Irma comes days after Hurricane Harvey shut Texas refineries, cutting off the regular shipments via tankers and pipelines that Florida relies on. Retailers are looking for more fuel just as terminals in Florida are less willing to part with it. Terminals typically keep more fuel in their giant storage tanks during storms, to keep them from blowing away in the raging winds, so operators are hesitant to let retailers completely empty them out, according to Milton.
“They have to reserve that product and keep it in the tank so that when the storm hits, it doesn’t get pushed off the ground,” he said by telephone.
Hurricane Harvey
The supply troubles began when flooding from Harvey at the end of August shut refineries, terminals and pipelines along the Texas coast. More than 20 percent of the nation’s fuel-making capacity was shut at one point, drying up shipments into Colonial Pipeline, the country’s largest gasoline artery. The line distributes more than 1 million barrels of gasoline each day from Gulf Coast refineries to markets across the southeastern U.S.
Following Harvey’s strains on supply and the current panic buying, the outages at retail stations have stretched to Atlanta, according to Patrick DeHaan, senior petroleum analyst at GasBuddy.com.
“So now we’re dealing with four- to five-day rolling outages up the pipeline -- the timing I don’t think could be worse,” DeHaan said by phone from Chicago. In Florida, “people are still actively filling their tanks,” he said. “The situation could worsen for people that haven’t.”
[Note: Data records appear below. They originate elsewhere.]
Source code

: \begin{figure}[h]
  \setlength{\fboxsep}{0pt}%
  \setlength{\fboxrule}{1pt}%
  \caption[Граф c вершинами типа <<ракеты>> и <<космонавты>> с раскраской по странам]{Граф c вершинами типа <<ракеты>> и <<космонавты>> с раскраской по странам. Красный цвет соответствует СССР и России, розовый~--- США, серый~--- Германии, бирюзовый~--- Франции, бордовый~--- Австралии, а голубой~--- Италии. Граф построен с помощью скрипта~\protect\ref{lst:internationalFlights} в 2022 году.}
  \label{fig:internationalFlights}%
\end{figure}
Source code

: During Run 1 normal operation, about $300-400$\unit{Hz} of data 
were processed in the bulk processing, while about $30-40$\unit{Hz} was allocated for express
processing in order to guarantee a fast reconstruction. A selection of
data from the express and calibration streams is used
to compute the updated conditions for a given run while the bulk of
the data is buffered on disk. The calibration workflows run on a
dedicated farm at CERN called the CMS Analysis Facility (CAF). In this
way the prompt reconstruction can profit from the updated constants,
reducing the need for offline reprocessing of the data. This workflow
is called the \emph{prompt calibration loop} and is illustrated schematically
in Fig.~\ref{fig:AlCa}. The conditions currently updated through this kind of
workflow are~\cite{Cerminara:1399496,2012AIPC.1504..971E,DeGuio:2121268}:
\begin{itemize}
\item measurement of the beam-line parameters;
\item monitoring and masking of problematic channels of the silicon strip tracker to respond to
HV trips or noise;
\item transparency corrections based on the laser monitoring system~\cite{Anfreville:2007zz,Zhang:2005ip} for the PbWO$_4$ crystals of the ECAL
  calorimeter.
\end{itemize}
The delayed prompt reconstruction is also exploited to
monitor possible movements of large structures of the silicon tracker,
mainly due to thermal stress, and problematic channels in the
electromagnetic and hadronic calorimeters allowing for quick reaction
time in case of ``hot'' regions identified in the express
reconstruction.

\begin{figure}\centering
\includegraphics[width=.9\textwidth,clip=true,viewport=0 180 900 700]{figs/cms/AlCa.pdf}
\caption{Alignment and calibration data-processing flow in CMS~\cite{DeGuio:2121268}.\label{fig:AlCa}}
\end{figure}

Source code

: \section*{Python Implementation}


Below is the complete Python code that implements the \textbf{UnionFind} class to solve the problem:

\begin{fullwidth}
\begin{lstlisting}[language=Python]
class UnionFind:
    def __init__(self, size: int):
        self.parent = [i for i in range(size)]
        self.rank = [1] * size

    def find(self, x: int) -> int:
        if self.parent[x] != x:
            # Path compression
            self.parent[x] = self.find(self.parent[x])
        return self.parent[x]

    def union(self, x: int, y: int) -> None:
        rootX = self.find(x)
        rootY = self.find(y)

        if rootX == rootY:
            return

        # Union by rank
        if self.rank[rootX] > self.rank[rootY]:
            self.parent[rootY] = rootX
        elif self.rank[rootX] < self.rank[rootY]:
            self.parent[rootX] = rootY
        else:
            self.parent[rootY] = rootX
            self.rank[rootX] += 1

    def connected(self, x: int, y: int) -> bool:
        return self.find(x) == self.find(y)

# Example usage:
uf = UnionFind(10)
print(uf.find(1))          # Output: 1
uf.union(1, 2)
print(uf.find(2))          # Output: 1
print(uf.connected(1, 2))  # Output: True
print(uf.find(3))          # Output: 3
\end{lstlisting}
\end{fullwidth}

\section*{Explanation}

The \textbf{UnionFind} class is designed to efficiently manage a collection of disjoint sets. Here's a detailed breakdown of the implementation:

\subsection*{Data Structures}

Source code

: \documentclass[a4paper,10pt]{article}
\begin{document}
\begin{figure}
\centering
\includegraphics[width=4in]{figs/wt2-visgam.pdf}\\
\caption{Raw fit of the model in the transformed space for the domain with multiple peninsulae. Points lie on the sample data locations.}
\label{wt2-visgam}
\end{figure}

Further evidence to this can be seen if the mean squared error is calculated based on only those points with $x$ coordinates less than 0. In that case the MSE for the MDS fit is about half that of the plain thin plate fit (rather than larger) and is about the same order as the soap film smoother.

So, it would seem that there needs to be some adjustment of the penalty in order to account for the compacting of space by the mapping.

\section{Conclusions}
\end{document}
Phone and email requests for comment to terminal operators VTTI Energy Partners LP and TransMontaigne Partners LP were not returned. Buckeye Partners said in a statement that the company is implementing a hurricane preparedness plan throughout Florida.
U.S. Tankers
As long as Florida’s ports remain open, deliveries of fuels from so-called Jones Act tankers, or ships with permission to move supplies between two U.S. ports, will be key, James Miller, the Florida Petroleum Marketers and Convenience Store Association’s director of communications, said by phone from Tallahassee.
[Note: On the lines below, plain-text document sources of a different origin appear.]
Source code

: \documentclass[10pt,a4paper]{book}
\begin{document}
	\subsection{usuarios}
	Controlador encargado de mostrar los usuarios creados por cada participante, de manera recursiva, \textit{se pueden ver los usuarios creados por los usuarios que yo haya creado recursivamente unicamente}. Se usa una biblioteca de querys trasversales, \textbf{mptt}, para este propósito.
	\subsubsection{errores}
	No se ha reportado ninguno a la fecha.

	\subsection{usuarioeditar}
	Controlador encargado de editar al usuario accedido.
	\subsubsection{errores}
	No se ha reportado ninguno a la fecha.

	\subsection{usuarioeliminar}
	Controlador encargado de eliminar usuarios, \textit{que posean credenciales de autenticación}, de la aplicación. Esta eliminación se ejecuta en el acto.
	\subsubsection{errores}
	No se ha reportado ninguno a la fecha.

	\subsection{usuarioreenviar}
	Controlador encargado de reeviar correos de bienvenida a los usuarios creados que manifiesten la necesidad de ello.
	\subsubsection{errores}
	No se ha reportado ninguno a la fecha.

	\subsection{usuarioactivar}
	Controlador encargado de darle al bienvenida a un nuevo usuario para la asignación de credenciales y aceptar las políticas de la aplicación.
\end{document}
Last week, ships that normally move fuel from the Gulf Coast to Florida headed north to New York and Philadelphia to load from those ports instead. But even those supplies aren’t guaranteed: On Wednesday one of the Florida-bound tankers made a sharp turn to deliver into Virginia instead.
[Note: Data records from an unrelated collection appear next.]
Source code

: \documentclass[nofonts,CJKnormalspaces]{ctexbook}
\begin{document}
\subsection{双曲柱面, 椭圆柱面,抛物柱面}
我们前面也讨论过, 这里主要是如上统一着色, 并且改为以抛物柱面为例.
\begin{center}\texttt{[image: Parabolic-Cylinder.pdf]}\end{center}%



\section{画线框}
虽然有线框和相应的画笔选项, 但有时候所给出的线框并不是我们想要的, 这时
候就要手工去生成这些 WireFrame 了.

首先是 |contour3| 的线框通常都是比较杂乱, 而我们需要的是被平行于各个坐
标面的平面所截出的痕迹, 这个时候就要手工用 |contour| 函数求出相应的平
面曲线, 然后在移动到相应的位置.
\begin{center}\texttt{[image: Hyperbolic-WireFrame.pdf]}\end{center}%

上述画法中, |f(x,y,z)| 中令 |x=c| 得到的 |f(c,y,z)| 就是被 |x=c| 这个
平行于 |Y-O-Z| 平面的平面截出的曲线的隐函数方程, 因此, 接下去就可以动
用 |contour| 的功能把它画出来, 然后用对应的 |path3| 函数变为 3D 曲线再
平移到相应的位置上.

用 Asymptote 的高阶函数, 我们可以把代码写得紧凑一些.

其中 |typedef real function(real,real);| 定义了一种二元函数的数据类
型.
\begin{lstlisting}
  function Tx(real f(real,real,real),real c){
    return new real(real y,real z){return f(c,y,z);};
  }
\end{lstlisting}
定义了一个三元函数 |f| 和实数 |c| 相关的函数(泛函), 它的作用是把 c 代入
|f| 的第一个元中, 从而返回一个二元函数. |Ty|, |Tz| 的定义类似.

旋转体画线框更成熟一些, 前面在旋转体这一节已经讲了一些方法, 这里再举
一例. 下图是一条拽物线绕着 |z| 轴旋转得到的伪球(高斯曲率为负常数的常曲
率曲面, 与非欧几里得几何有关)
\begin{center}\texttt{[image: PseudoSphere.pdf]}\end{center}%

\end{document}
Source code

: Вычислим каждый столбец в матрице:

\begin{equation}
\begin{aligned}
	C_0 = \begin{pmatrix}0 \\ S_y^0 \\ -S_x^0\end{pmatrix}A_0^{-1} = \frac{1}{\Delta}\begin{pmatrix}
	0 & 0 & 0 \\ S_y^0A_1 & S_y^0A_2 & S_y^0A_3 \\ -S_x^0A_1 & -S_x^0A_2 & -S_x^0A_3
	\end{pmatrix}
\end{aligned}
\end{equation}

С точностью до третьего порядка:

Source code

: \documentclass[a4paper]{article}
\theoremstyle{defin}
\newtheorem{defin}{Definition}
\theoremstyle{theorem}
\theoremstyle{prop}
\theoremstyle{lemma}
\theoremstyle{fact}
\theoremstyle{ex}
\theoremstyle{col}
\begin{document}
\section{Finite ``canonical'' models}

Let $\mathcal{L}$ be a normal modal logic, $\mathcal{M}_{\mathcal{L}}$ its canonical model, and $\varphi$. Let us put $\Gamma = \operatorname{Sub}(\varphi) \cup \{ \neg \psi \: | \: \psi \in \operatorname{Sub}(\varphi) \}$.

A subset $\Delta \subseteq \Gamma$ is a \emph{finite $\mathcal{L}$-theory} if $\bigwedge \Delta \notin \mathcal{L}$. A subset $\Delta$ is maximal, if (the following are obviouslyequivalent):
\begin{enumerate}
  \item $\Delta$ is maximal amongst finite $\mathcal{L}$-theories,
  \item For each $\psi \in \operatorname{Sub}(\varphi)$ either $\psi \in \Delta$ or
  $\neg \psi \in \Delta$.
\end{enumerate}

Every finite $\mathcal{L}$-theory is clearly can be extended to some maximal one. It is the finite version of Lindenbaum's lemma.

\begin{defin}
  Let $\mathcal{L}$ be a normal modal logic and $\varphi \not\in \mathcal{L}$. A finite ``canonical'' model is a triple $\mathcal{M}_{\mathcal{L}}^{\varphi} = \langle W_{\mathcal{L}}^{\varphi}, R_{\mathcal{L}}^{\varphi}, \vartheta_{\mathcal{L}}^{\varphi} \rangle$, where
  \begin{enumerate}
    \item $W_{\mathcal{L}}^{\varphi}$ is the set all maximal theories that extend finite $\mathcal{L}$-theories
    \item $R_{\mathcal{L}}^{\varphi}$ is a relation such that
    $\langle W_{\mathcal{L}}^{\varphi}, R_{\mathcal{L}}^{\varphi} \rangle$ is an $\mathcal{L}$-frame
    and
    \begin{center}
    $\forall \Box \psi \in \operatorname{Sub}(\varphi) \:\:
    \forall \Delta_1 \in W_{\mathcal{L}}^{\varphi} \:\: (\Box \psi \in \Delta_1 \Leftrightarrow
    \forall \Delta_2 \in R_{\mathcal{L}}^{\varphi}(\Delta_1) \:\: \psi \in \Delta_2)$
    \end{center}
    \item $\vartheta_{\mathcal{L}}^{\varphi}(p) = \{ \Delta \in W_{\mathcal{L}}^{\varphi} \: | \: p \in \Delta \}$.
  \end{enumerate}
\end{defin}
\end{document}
Only Jones Act tankers from refineries in Louisiana and Mississippi were able to make it to Florida after Harvey shut down Texas ports. The ships are a key to keeping Florida supplied and are now busier than ever before. Oil trader Mocoh SA diverted two European gasoline tankers to Florida from their original destination in Africa last week, but one of those has since been redirected to Quebec.